All the biochemical processes inside the cell, and its interactions with the environment are aimed toward specific purposes, to find its way in the environment, to find food, to reproduce, to interact in specific ways with other cells.  In human life, we have ultimate purposes – we don’t think much about what’s going on biochemically in our cells.  Life is about these purposes.  The biochemistry serves these purposes.  Life is top-down, starting with the Creator of all life, the Lord Jesus Christ.

Stephen Covey:  “All things are created twice; first mentally; then physically.  The key to creativity is to begin with the end in mind, with a vision and a blue print of the desired result.”

The Synthia Experiment

In 2010 Craig Venter and his research team completed a 15-year effort to synthesize a living cell – they called it Synthia.  In their announcement they declared it was “the first self-replicating species that we’ve had on the planet whose parent is a computer.”  The team employed more than 40 researchers and spent about 40 million dollars.  A review of the work by neurosurgeons Georgios Zenonos and Jeong Eun Kim included the pronouncement, “Not only did Venter’s audacious statements and claims of ‘synthetic’ life mark a triumph of biotechnological ingenuity, but they also undermined the foundations of religions, cosmotheories, cultures, ethics, and law, questioning the essence of life itself.”

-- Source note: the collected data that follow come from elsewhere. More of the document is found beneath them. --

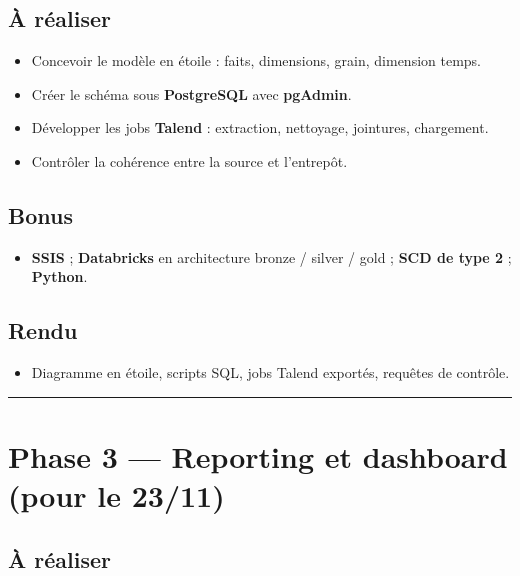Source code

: \documentclass[11pt,a4paper]{article}
\providecommand{\tightlist}{\setlength{\itemsep}{0pt}\setlength{\parskip}{0pt}}
\begin{document}
\subsection{À réaliser}\label{uxe0-ruxe9aliser-1}

\begin{itemize}
\tightlist
\item
  Concevoir le modèle en étoile : faits, dimensions, grain, dimension
  temps.
\item
  Créer le schéma sous \textbf{PostgreSQL} avec \textbf{pgAdmin}.
\item
  Développer les jobs \textbf{Talend} : extraction, nettoyage,
  jointures, chargement.
\item
  Contrôler la cohérence entre la source et l'entrepôt.
\end{itemize}

\subsection{Bonus}\label{bonus-1}

\begin{itemize}
\tightlist
\item
  \textbf{SSIS} ; \textbf{Databricks} en architecture bronze / silver /
  gold ; \textbf{SCD de type 2} ; \textbf{Python}.
\end{itemize}

\subsection{Rendu}\label{rendu-1}

\begin{itemize}
\tightlist
\item
  Diagramme en étoile, scripts SQL, jobs Talend exportés, requêtes de
  contrôle.
\end{itemize}

\begin{center}\rule{0.5\linewidth}{0.5pt}\end{center}

\section{Phase 3 --- Reporting et dashboard (pour le
23/11)}\label{phase-3-reporting-et-dashboard-pour-le-2311}

\subsection{À réaliser}\label{uxe0-ruxe9aliser-2}
\end{document}
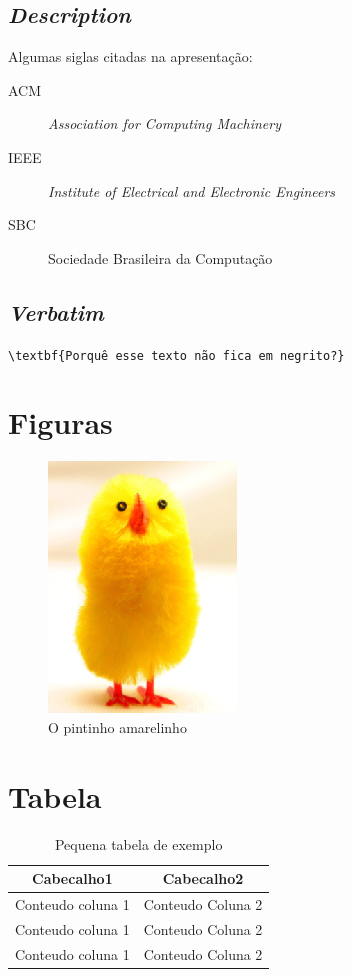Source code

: \documentclass{article}
\begin{document}
		\subsection{\textit{Description}}
			Algumas siglas citadas na apresentação:
			\begin{description}
				\item[ACM] \textit{Association for Computing Machinery}
				\item[IEEE]	\textit{Institute of Electrical and Electronic Engineers}
				\item[SBC] Sociedade Brasileira da Computação
			\end{description}

		\subsection{\textit{Verbatim}}
			\label{verbatim}\verb|\textbf{Porquê esse texto não fica em negrito?}|
	
	\section{Figuras}
		\begin{figure}[h]
			\centering
			\label{pinto}
			\includegraphics{chick.png}
			\caption{O pintinho amarelinho}
		\end{figure}
	
	\section{Tabela}
		\begin{table}[h]
			\centering
			\begin{tabular}{c|c}
				\hline	Cabecalho1			&	Cabecalho2	\\
				\hline	Conteudo coluna 1	&	Conteudo Coluna 2	\\
				\hline	Conteudo coluna 1	&	Conteudo Coluna 2	\\
				\hline	Conteudo coluna 1	&	Conteudo Coluna 2	\\
				\hline
			\end{tabular}
			\caption{Pequena tabela de exemplo}
		\end{table}
	
\end{document}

Wow.  Bold statement.  Is it fair?

Tan and Stadler devote the first section of their book to analyzing the Synthia experiment.  They explain that Venter skipped the first two steps of the Stairway by purchasing purified homochiral nucleotides produced by living organisms and borrowing additional building blocks of life from an existing bacterium.  They avoided the water paradox via carefully designed reactions that used pre-prepared reagents stored and used in a water-free environment and a sterile atmosphere.

They were constrained to build the DNA one short segment at a time because of errors that occurred often in bonding location.  There was considerable trial and error in these processes.  They borrowed the machinery of other cells whenever needed, including for the construction of DNA and for replication. “The genes, the regulatory mechanisms, and the biopolymer repair mechanisms of Synthia were entirely borrowed from Myco and Capri.  The membrane- and energy-harvesting machinery of Synthia was inherited from Capri, but over time it was replaced by Synthia through the use of its own genome.”

There is much more to say about how the team employed life to construct life.  A complex and brilliant research effort?  Undoubtedly.  But life designed from scratch on a computer?  No.  Even if it were . . . well, it would be design, wouldn’t it?

In conclusion . . . The only reason the evolutionary worldview, including abiogenesis, still exists is because of man’s determination to deny and to defy God.  The fantasy of evolution is truly ridiculous, but will always be the religion of the educational establishment.  They dare not admit the possibility of the God of the Bible, who will be their Judge someday.

I heartily recommend the book.  It’s not a book to speedread because the details involve some complexity.  But anyone can get the point of each chapter.  And if you have a friend who is a scientist or a science student, this book can help to slam dunk his or her evolutionarily blind faith.